REQUIREMENT.
When the records are reproduced, each one must match exactly, and no picture may be kept.

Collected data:

•••

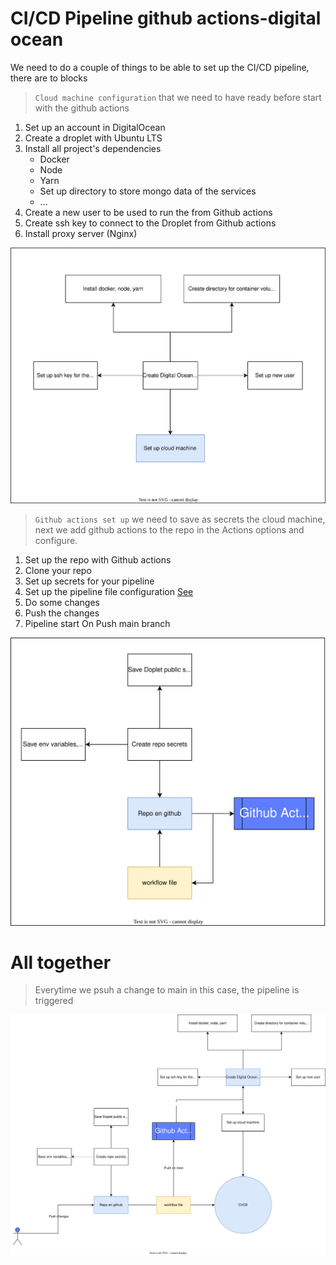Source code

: # CI/CD Pipeline github actions-digital ocean

We need to do a couple of things to be able to set up the CI/CD  pipeline, there are to blocks

> `Cloud machine configuration` that we need to have ready before start with the github actions


1. Set up an account in DigitalOcean
2. Create a droplet with Ubuntu LTS
3. Install all project's dependencies
    - Docker
    - Node
    - Yarn
    - Set up directory to store mongo data of the services
    - ...
4. Create a new user to be used to run the from Github actions
6. Create ssh key to connect to the Droplet from Github actions
7. Install proxy server (Nginx)


![Cloud machine](./docs/cloud_machine.svg)


> `Github actions set up` we need to save as secrets the cloud machine, next we add github actions to the repo in the Actions options and configure.


1. Set up the repo with Github actions
2. Clone your repo
3. Set up secrets for your pipeline
4. Set up the pipeline file configuration [See](.github/workflows/deploy.yml)
5. Do some changes
6. Push the changes
7. Pipeline start On Push main branch

![Cloud machine](./docs/block_repo.svg)

# All together

> Everytime we psuh a change to main in this case, the pipeline is triggered


![Cloud machine](./docs/cicd.svg)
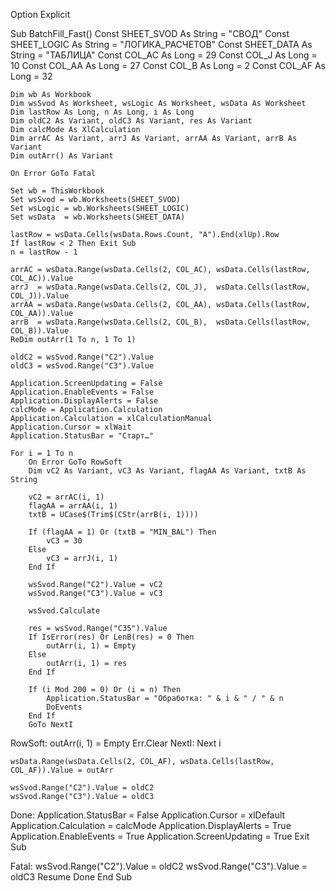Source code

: Option Explicit

Sub BatchFill_Fast()
    Const SHEET_SVOD As String = "СВОД"
    Const SHEET_LOGIC As String = "ЛОГИКА_РАСЧЕТОВ"
    Const SHEET_DATA As String = "ТАБЛИЦА"
    Const COL_AC As Long = 29
    Const COL_J As Long = 10
    Const COL_AA As Long = 27
    Const COL_B As Long = 2
    Const COL_AF As Long = 32

    Dim wb As Workbook
    Dim wsSvod As Worksheet, wsLogic As Worksheet, wsData As Worksheet
    Dim lastRow As Long, n As Long, i As Long
    Dim oldC2 As Variant, oldC3 As Variant, res As Variant
    Dim calcMode As XlCalculation
    Dim arrAC As Variant, arrJ As Variant, arrAA As Variant, arrB As Variant
    Dim outArr() As Variant

    On Error GoTo Fatal

    Set wb = ThisWorkbook
    Set wsSvod = wb.Worksheets(SHEET_SVOD)
    Set wsLogic = wb.Worksheets(SHEET_LOGIC)
    Set wsData  = wb.Worksheets(SHEET_DATA)

    lastRow = wsData.Cells(wsData.Rows.Count, "A").End(xlUp).Row
    If lastRow < 2 Then Exit Sub
    n = lastRow - 1

    arrAC = wsData.Range(wsData.Cells(2, COL_AC), wsData.Cells(lastRow, COL_AC)).Value
    arrJ  = wsData.Range(wsData.Cells(2, COL_J),  wsData.Cells(lastRow, COL_J)).Value
    arrAA = wsData.Range(wsData.Cells(2, COL_AA), wsData.Cells(lastRow, COL_AA)).Value
    arrB  = wsData.Range(wsData.Cells(2, COL_B),  wsData.Cells(lastRow, COL_B)).Value
    ReDim outArr(1 To n, 1 To 1)

    oldC2 = wsSvod.Range("C2").Value
    oldC3 = wsSvod.Range("C3").Value

    Application.ScreenUpdating = False
    Application.EnableEvents = False
    Application.DisplayAlerts = False
    calcMode = Application.Calculation
    Application.Calculation = xlCalculationManual
    Application.Cursor = xlWait
    Application.StatusBar = "Старт…"

    For i = 1 To n
        On Error GoTo RowSoft
        Dim vC2 As Variant, vC3 As Variant, flagAA As Variant, txtB As String

        vC2 = arrAC(i, 1)
        flagAA = arrAA(i, 1)
        txtB = UCase$(Trim$(CStr(arrB(i, 1))))

        If (flagAA = 1) Or (txtB = "MIN_BAL") Then
            vC3 = 30
        Else
            vC3 = arrJ(i, 1)
        End If

        wsSvod.Range("C2").Value = vC2
        wsSvod.Range("C3").Value = vC3

        wsSvod.Calculate

        res = wsSvod.Range("C35").Value
        If IsError(res) Or LenB(res) = 0 Then
            outArr(i, 1) = Empty
        Else
            outArr(i, 1) = res
        End If

        If (i Mod 200 = 0) Or (i = n) Then
            Application.StatusBar = "Обработка: " & i & " / " & n
            DoEvents
        End If
        GoTo NextI

RowSoft:
        outArr(i, 1) = Empty
        Err.Clear
NextI:
    Next i

    wsData.Range(wsData.Cells(2, COL_AF), wsData.Cells(lastRow, COL_AF)).Value = outArr

    wsSvod.Range("C2").Value = oldC2
    wsSvod.Range("C3").Value = oldC3

Done:
    Application.StatusBar = False
    Application.Cursor = xlDefault
    Application.Calculation = calcMode
    Application.DisplayAlerts = True
    Application.EnableEvents = True
    Application.ScreenUpdating = True
    Exit Sub

Fatal:
    wsSvod.Range("C2").Value = oldC2
    wsSvod.Range("C3").Value = oldC3
    Resume Done
End Sub
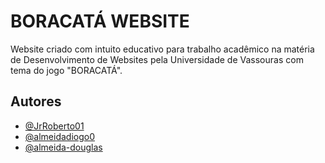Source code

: 
# BORACATÁ WEBSITE

Website criado com intuito educativo para trabalho acadêmico na matéria de Desenvolvimento de Websites pela Universidade de Vassouras com tema do jogo "BORACATÁ".



## Autores

- [@JrRoberto01](https://github.com/JrRoberto01)
- [@almeidadiogo0](https://github.com/almeidadiogo0)
- [@almeida-douglas](https://github.com/almeida-douglas)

•••

OUTPUT OF THE EXERCISE.
Source code

: # CI/CD Pipeline github actions-digital ocean

We need to do a couple of things to be able to set up the CI/CD  pipeline, there are to blocks

> `Cloud machine configuration` that we need to have ready before start with the github actions


1. Set up an account in DigitalOcean
2. Create a droplet with Ubuntu LTS
3. Install all project's dependencies
    - Docker
    - Node
    - Yarn
    - Set up directory to store mongo data of the services
    - ...
4. Create a new user to be used to run the from Github actions
6. Create ssh key to connect to the Droplet from Github actions
7. Install proxy server (Nginx)


![Cloud machine](./docs/cloud_machine.svg)


> `Github actions set up` we need to save as secrets the cloud machine, next we add github actions to the repo in the Actions options and configure.


1. Set up the repo with Github actions
2. Clone your repo
3. Set up secrets for your pipeline
4. Set up the pipeline file configuration [See](.github/workflows/deploy.yml)
5. Do some changes
6. Push the changes
7. Pipeline start On Push main branch

![Cloud machine](./docs/block_repo.svg)

# All together

> Everytime we psuh a change to main in this case, the pipeline is triggered


![Cloud machine](./docs/cicd.svg)
Source code

: Option Explicit

Sub BatchFill_Fast()
    Const SHEET_SVOD As String = "СВОД"
    Const SHEET_LOGIC As String = "ЛОГИКА_РАСЧЕТОВ"
    Const SHEET_DATA As String = "ТАБЛИЦА"
    Const COL_AC As Long = 29
    Const COL_J As Long = 10
    Const COL_AA As Long = 27
    Const COL_B As Long = 2
    Const COL_AF As Long = 32

    Dim wb As Workbook
    Dim wsSvod As Worksheet, wsLogic As Worksheet, wsData As Worksheet
    Dim lastRow As Long, n As Long, i As Long
    Dim oldC2 As Variant, oldC3 As Variant, res As Variant
    Dim calcMode As XlCalculation
    Dim arrAC As Variant, arrJ As Variant, arrAA As Variant, arrB As Variant
    Dim outArr() As Variant

    On Error GoTo Fatal

    Set wb = ThisWorkbook
    Set wsSvod = wb.Worksheets(SHEET_SVOD)
    Set wsLogic = wb.Worksheets(SHEET_LOGIC)
    Set wsData  = wb.Worksheets(SHEET_DATA)

    lastRow = wsData.Cells(wsData.Rows.Count, "A").End(xlUp).Row
    If lastRow < 2 Then Exit Sub
    n = lastRow - 1

    arrAC = wsData.Range(wsData.Cells(2, COL_AC), wsData.Cells(lastRow, COL_AC)).Value
    arrJ  = wsData.Range(wsData.Cells(2, COL_J),  wsData.Cells(lastRow, COL_J)).Value
    arrAA = wsData.Range(wsData.Cells(2, COL_AA), wsData.Cells(lastRow, COL_AA)).Value
    arrB  = wsData.Range(wsData.Cells(2, COL_B),  wsData.Cells(lastRow, COL_B)).Value
    ReDim outArr(1 To n, 1 To 1)

    oldC2 = wsSvod.Range("C2").Value
    oldC3 = wsSvod.Range("C3").Value

    Application.ScreenUpdating = False
    Application.EnableEvents = False
    Application.DisplayAlerts = False
    calcMode = Application.Calculation
    Application.Calculation = xlCalculationManual
    Application.Cursor = xlWait
    Application.StatusBar = "Старт…"

    For i = 1 To n
        On Error GoTo RowSoft
        Dim vC2 As Variant, vC3 As Variant, flagAA As Variant, txtB As String

        vC2 = arrAC(i, 1)
        flagAA = arrAA(i, 1)
        txtB = UCase$(Trim$(CStr(arrB(i, 1))))

        If (flagAA = 1) Or (txtB = "MIN_BAL") Then
            vC3 = 30
        Else
            vC3 = arrJ(i, 1)
        End If

        wsSvod.Range("C2").Value = vC2
        wsSvod.Range("C3").Value = vC3

        wsSvod.Calculate

        res = wsSvod.Range("C35").Value
        If IsError(res) Or LenB(res) = 0 Then
            outArr(i, 1) = Empty
        Else
            outArr(i, 1) = res
        End If

        If (i Mod 200 = 0) Or (i = n) Then
            Application.StatusBar = "Обработка: " & i & " / " & n
            DoEvents
        End If
        GoTo NextI

RowSoft:
        outArr(i, 1) = Empty
        Err.Clear
NextI:
    Next i

    wsData.Range(wsData.Cells(2, COL_AF), wsData.Cells(lastRow, COL_AF)).Value = outArr

    wsSvod.Range("C2").Value = oldC2
    wsSvod.Range("C3").Value = oldC3

Done:
    Application.StatusBar = False
    Application.Cursor = xlDefault
    Application.Calculation = calcMode
    Application.DisplayAlerts = True
    Application.EnableEvents = True
    Application.ScreenUpdating = True
    Exit Sub

Fatal:
    wsSvod.Range("C2").Value = oldC2
    wsSvod.Range("C3").Value = oldC3
    Resume Done
End Sub
Source code

: 
# BORACATÁ WEBSITE

Website criado com intuito educativo para trabalho acadêmico na matéria de Desenvolvimento de Websites pela Universidade de Vassouras com tema do jogo "BORACATÁ".



## Autores

- [@JrRoberto01](https://github.com/JrRoberto01)
- [@almeidadiogo0](https://github.com/almeidadiogo0)
- [@almeida-douglas](https://github.com/almeida-douglas)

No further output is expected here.